-- EXERCISE DETAILS --
Go to the line containing "Menghapus data berdasarkan" in the records below and print it and every following line exactly, on through the line containing "- 1. Memanggil fungsi yang sesuai.", then stop.

(Data excerpts)
★ ★ ★
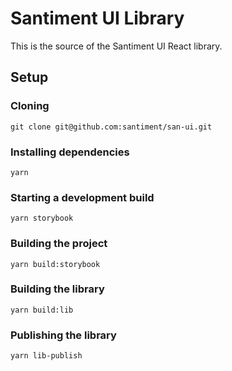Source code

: # Santiment UI Library

This is the source of the Santiment UI React library.

## Setup

### Cloning

`git clone git@github.com:santiment/san-ui.git`

### Installing dependencies

`yarn`

### Starting a development build

`yarn storybook`

### Building the project

`yarn build:storybook`

### Building the library

`yarn build:lib`

### Publishing the library

`yarn lib-publish`
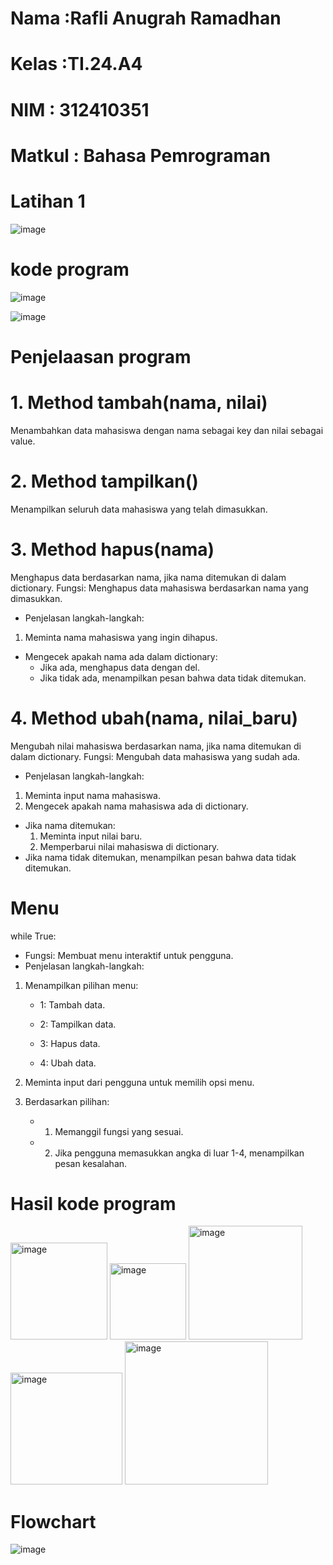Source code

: # Nama :Rafli Anugrah Ramadhan

# Kelas :TI.24.A4

# NIM : 312410351

# Matkul : Bahasa Pemrograman

# Latihan 1

![image](https://github.com/user-attachments/assets/7faa6b67-590b-4510-b0cf-78aa339b56ad)

# kode program

![image](https://github.com/user-attachments/assets/90849523-4f1c-4f68-ac02-0630be2b99dc)

![image](https://github.com/user-attachments/assets/794aceba-f1bd-481d-bb62-ce5f6496018c)

# Penjelaasan program

# 1. Method tambah(nama, nilai)
Menambahkan data mahasiswa dengan nama sebagai key dan nilai sebagai value.

# 2. Method tampilkan()
Menampilkan seluruh data mahasiswa yang telah dimasukkan.

# 3. Method hapus(nama)
Menghapus data berdasarkan nama, jika nama ditemukan di dalam dictionary. Fungsi: Menghapus data mahasiswa berdasarkan nama yang dimasukkan.

- Penjelasan langkah-langkah:
1. Meminta nama mahasiswa yang ingin dihapus.
- Mengecek apakah nama ada dalam dictionary:
  - Jika ada, menghapus data dengan del.
  - Jika tidak ada, menampilkan pesan bahwa data tidak ditemukan.
    
# 4. Method ubah(nama, nilai_baru)
Mengubah nilai mahasiswa berdasarkan nama, jika nama ditemukan di dalam dictionary. Fungsi: Mengubah data mahasiswa yang sudah ada.

- Penjelasan langkah-langkah:
1. Meminta input nama mahasiswa.
2. Mengecek apakah nama mahasiswa ada di dictionary.
- Jika nama ditemukan:
  1. Meminta input nilai baru.
  2. Memperbarui nilai mahasiswa di dictionary.
- Jika nama tidak ditemukan, menampilkan pesan bahwa data tidak ditemukan.

# Menu
while True:
- Fungsi: Membuat menu interaktif untuk pengguna.
- Penjelasan langkah-langkah:
1. Menampilkan pilihan menu:

    - 1: Tambah data.

    - 2: Tampilkan data.

    - 3: Hapus data.

    - 4: Ubah data.

2. Meminta input dari pengguna untuk memilih opsi menu.
3. Berdasarkan pilihan:
     - 1. Memanggil fungsi yang sesuai.
     - 2. Jika pengguna memasukkan angka di luar 1-4, menampilkan pesan kesalahan.

# Hasil kode program

<img width="155" alt="image" src="https://github.com/user-attachments/assets/561d87ae-f5dd-4be8-9646-5ed6e57e0340">

<img width="122" alt="image" src="https://github.com/user-attachments/assets/dcc2a120-b10b-42b9-a4d6-d2df70906336">

<img width="182" alt="image" src="https://github.com/user-attachments/assets/44e2aaf7-6f71-46f6-9f6d-c90e3b14958a">

<img width="179" alt="image" src="https://github.com/user-attachments/assets/7b5afc1d-e4ce-46cc-9fa1-a47f284c1063">

<img width="229" alt="image" src="https://github.com/user-attachments/assets/64046fbe-8fd2-4b64-adf5-3ddef0aa203c">

# Flowchart

![image](https://github.com/user-attachments/assets/9a1b65a4-cb25-4ac4-bd0e-9c3bc160f4ee)

























































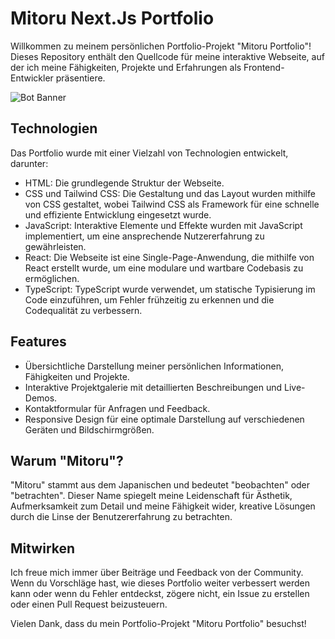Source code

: # Mitoru Next.Js Portfolio

Willkommen zu meinem persönlichen Portfolio-Projekt "Mitoru Portfolio"! Dieses Repository enthält den Quellcode für meine interaktive Webseite, auf der ich meine Fähigkeiten, Projekte und Erfahrungen als Frontend-Entwickler präsentiere.

![Bot Banner](https://media.discordapp.net/attachments/558723762191859712/1134796345820057680/Mitoru-Portfolio.png?width=720&height=359)

## Technologien

Das Portfolio wurde mit einer Vielzahl von Technologien entwickelt, darunter:

- HTML: Die grundlegende Struktur der Webseite.
- CSS und Tailwind CSS: Die Gestaltung und das Layout wurden mithilfe von CSS gestaltet, wobei Tailwind CSS als Framework für eine schnelle und effiziente Entwicklung eingesetzt wurde.
- JavaScript: Interaktive Elemente und Effekte wurden mit JavaScript implementiert, um eine ansprechende Nutzererfahrung zu gewährleisten.
- React: Die Webseite ist eine Single-Page-Anwendung, die mithilfe von React erstellt wurde, um eine modulare und wartbare Codebasis zu ermöglichen.
- TypeScript: TypeScript wurde verwendet, um statische Typisierung im Code einzuführen, um Fehler frühzeitig zu erkennen und die Codequalität zu verbessern.

## Features

- Übersichtliche Darstellung meiner persönlichen Informationen, Fähigkeiten und Projekte.
- Interaktive Projektgalerie mit detaillierten Beschreibungen und Live-Demos.
- Kontaktformular für Anfragen und Feedback.
- Responsive Design für eine optimale Darstellung auf verschiedenen Geräten und Bildschirmgrößen.

## Warum "Mitoru"?

"Mitoru" stammt aus dem Japanischen und bedeutet "beobachten" oder "betrachten". Dieser Name spiegelt meine Leidenschaft für Ästhetik, Aufmerksamkeit zum Detail und meine Fähigkeit wider, kreative Lösungen durch die Linse der Benutzererfahrung zu betrachten.

## Mitwirken

Ich freue mich immer über Beiträge und Feedback von der Community. Wenn du Vorschläge hast, wie dieses Portfolio weiter verbessert werden kann oder wenn du Fehler entdeckst, zögere nicht, ein Issue zu erstellen oder einen Pull Request beizusteuern.

Vielen Dank, dass du mein Portfolio-Projekt "Mitoru Portfolio" besuchst!

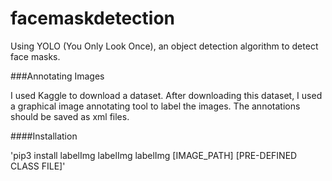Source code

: # facemaskdetection
Using YOLO (You Only Look Once), an object detection algorithm to detect face masks. 

###Annotating Images

I used Kaggle to download a dataset. After downloading this dataset, I used a graphical image annotating tool to label the images. The annotations should be saved as xml files. 

####Installation

'pip3 install labelImg
labelImg
labelImg [IMAGE_PATH] [PRE-DEFINED CLASS FILE]' 


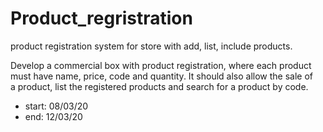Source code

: # Product_regristration
product registration system for store with add, list, include products.<br/>

Develop a commercial box with product registration, where each product<br/> 
must have name, price, code and quantity. It should also allow the sale of<br/>
a product, list the registered products and search for a product by code.

 * start: 08/03/20
 * end: 12/03/20

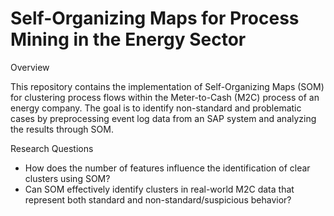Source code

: # Self-Organizing Maps for Process Mining in the Energy Sector

Overview

This repository contains the implementation of Self-Organizing Maps (SOM) for clustering process flows within the Meter-to-Cash (M2C) process of an energy company. The goal is to identify non-standard and problematic cases by preprocessing event log data from an SAP system and analyzing the results through SOM.

Research Questions

* How does the number of features influence the identification of clear clusters using SOM?
* Can SOM effectively identify clusters in real-world M2C data that represent both standard and non-standard/suspicious behavior?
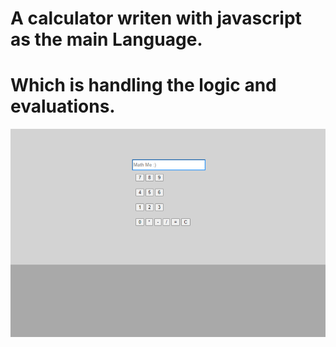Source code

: # A calculator writen with javascript as the main Language. 
# Which is handling the logic and evaluations. 

<img src="img/image.png" alt="image for the calculator">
★ ★ ★
-- SOLUTION BELOW --
Menghapus data berdasarkan nama, jika nama ditemukan di dalam dictionary. Fungsi: Menghapus data mahasiswa berdasarkan nama yang dimasukkan.

- Penjelasan langkah-langkah:
1. Meminta nama mahasiswa yang ingin dihapus.
- Mengecek apakah nama ada dalam dictionary:
  - Jika ada, menghapus data dengan del.
  - Jika tidak ada, menampilkan pesan bahwa data tidak ditemukan.
    
# 4. Method ubah(nama, nilai_baru)
Mengubah nilai mahasiswa berdasarkan nama, jika nama ditemukan di dalam dictionary. Fungsi: Mengubah data mahasiswa yang sudah ada.

- Penjelasan langkah-langkah:
1. Meminta input nama mahasiswa.
2. Mengecek apakah nama mahasiswa ada di dictionary.
- Jika nama ditemukan:
  1. Meminta input nilai baru.
  2. Memperbarui nilai mahasiswa di dictionary.
- Jika nama tidak ditemukan, menampilkan pesan bahwa data tidak ditemukan.

# Menu
while True:
- Fungsi: Membuat menu interaktif untuk pengguna.
- Penjelasan langkah-langkah:
1. Menampilkan pilihan menu:

    - 1: Tambah data.

    - 2: Tampilkan data.

    - 3: Hapus data.

    - 4: Ubah data.

2. Meminta input dari pengguna untuk memilih opsi menu.
3. Berdasarkan pilihan:
     - 1. Memanggil fungsi yang sesuai.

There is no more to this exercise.